Commence alors une « crypto-war » qui oppose l’administration Clinton et les nombreux activistes défendant le droit à la cryptographie. Le gouvernement fédéral se défend en expliquant que « si les technologies cryptographiques sont rendues librement accessibles à l’échelle mondiale, elles seraient sans aucun doute largement utilisées par les terroristes, les trafiquants de drogue et autres criminels qui portent préjudice aux Américains sur le territoire national et à l’étranger. » Mais ce discours de criminalisation échoue et le chiffrement est retiré de la liste des « armes et munitions » en 1996, ouvrant la voie à sa libéralisation. En France, bien que poussée par des militant·es, cette libéralisation du chiffrement n’a eu lieu qu’en 1999, faisant de la France un des derniers États à vouloir garder cette technique sous son contrôle.

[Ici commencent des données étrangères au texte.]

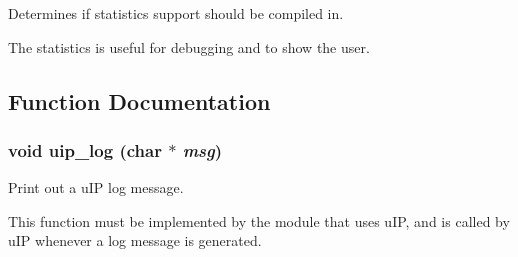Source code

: Determines if statistics support should be compiled in. 

The statistics is useful for debugging and to show the user. 

\subsection{Function Documentation}
\hypertarget{a00076_gb58e1ceb7cb73ca2bcd73146b6c1b4e7}{
\subsubsection[uip\_\-log]{\setlength{\rightskip}{0pt plus 5cm}void uip\_\-log (char $\ast$ {\em msg})}}
\label{a00076_gb58e1ceb7cb73ca2bcd73146b6c1b4e7}


Print out a u\-IP log message. 

This function must be implemented by the module that uses u\-IP, and is called by u\-IP whenever a log message is generated.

Les attaques contre le chiffrement ont refait surface dans les années 2010, à un moment où la population a tout à la fois pris conscience des méga-programmes de surveillance étatiques, vécu des épisodes d’attentats donnant lieu à un climat sécuritaire intense, et pu accéder à des messageries chiffrées grand public. Cette conjoncture a ainsi donné de nouvelles occasions aux différents ministres de l’intérieur (Cazeneuve, Castaner puis Darmanin), députés, ou président pour redonner corps à la criminalisation aussi bien des concepteur·rices des outils fondés sur du chiffrement (pensons par exemple à l’affaire de l’iPhone de San Bernardino qui a mis Apple au centre des critiques) que de ses utilisateur·rices.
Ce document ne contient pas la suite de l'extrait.